Once the log stream is created, let's write our custom Axios instance and Parseable transport to send clickstream data to Parseable.

Create a custom Axios instance to send logs to Parseable

import axios from "axios";

const parseableURL = "http://localhost:8000";
export const parseableAxiosInstance = axios.create({
baseURL: parseableURL,
});

parseableAxiosInstance.interceptors.request.use(
(config) => {
if (config.method === "post" || config.method === "put") {
let user = localStorage.getItem("profile");
if (user) {
user = JSON.parse(user);
config.data = {
...config.data,
user: user.id,
};
}
}
return config;
},
(error) => Promise.reject(error)
);

Set up transport to send events, logs, and errors to Parseable using the Axios instance

import { parseableAxiosInstance } from "../utils/axios-parseable-instance";
import { Buffer } from "buffer";

const username = "admin";
const password = "admin";
const basicAuth = "Basic " + Buffer.from(`${username}:${password}`).toString("base64");

export default class ParseableTransport {
static event(info) {
const streamName = "eventstream";
const config = {
method: "post",
url: `/api/v1/logstream/${streamName}`,
headers: {
Authorization: basicAuth,
"Content-Type": "application/json",
},
data: {
timestamp: new Date(),
...info,
},
};

parseableAxiosInstance(config)
.then(function (response) {
console.log(`Parseable logs sent with status code ${response.status}`);
})
.catch(function (error) {
console.log("axios error", error);
});
}
}

Create a click event listener

const trackClick = (event) => {
let target = event.target;

while (target && !target.dataset.componentName) {
target = target.parentElement;
}

let componentName = "NA";
if (target) {
componentName = target.dataset.componentName;
}

const { innerText, className } = event.target;
ParseableTransport.event({
event: "click",
component: componentName,
class: className,
content: innerText,
userAgent: navigator.userAgent,
pathname: location.pathname,
level: "info",
message: `User clicked on ${componentName} component`,
});
};

document.addEventListener("click", trackClick);

return () => {
document.removeEventListener("click", trackClick);
};

Add attributes to the button

Finally, add any attribute you want to log on to that particular button by adding an attribute like below.

<button className="rounded-md" data-component-name="ClickSendButton">
Click Me
</button>

Then you will see your clickstream data logged in the Parseable console.
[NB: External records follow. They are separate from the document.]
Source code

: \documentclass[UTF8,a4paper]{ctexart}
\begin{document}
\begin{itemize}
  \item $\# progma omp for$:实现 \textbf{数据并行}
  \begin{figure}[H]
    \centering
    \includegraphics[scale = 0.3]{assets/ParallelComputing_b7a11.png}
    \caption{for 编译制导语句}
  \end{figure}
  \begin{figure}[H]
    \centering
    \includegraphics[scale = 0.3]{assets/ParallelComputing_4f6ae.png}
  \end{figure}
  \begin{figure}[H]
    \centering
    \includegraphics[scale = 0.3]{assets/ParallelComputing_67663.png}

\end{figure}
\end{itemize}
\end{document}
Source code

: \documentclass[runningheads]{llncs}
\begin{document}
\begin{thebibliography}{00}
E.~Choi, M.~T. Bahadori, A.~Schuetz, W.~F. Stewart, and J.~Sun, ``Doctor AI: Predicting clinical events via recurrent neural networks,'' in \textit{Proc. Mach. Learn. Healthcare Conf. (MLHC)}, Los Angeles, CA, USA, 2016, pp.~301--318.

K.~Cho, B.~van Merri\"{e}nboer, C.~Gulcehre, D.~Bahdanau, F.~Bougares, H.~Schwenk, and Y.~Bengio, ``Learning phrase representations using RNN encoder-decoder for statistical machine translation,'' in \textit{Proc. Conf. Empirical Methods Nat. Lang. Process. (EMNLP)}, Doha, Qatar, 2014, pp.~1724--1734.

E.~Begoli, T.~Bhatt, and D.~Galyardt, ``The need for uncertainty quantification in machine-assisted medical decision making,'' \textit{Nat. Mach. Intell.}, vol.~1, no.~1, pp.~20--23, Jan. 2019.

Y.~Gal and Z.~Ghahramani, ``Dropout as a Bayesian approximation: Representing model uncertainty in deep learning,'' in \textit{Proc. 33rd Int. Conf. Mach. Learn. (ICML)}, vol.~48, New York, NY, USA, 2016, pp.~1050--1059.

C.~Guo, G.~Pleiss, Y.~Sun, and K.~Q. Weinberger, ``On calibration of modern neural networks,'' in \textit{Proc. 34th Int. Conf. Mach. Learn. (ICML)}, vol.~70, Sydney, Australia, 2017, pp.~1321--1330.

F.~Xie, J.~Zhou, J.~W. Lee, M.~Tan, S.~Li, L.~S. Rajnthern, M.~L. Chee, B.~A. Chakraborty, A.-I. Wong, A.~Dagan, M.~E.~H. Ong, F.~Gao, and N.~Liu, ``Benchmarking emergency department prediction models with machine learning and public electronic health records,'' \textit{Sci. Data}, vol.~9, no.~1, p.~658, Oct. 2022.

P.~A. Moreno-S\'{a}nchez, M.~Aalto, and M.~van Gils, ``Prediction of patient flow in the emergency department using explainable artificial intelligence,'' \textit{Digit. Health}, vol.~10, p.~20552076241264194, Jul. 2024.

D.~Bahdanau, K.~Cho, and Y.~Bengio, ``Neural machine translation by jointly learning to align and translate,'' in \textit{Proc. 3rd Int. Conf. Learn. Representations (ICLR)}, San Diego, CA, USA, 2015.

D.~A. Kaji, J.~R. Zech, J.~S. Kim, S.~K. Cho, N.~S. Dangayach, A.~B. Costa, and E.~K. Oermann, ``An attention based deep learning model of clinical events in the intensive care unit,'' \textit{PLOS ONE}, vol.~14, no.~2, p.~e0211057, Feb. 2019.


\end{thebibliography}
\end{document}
You can build queries and run them with the query builder and see the response in a table.

You may apply filters on each column or define complex conditions from the filter form. You may choose to keep a static or dynamic schema as you want.

Summary

Parseable enables you to collect, store, and query clickstream data in a powerful way. You can build metrics and custom reports using raw clickstream data with the Parseable UI.

Get total ownership of the data, complete freedom to define your own metrics, and no restrictions on the volume of data stored.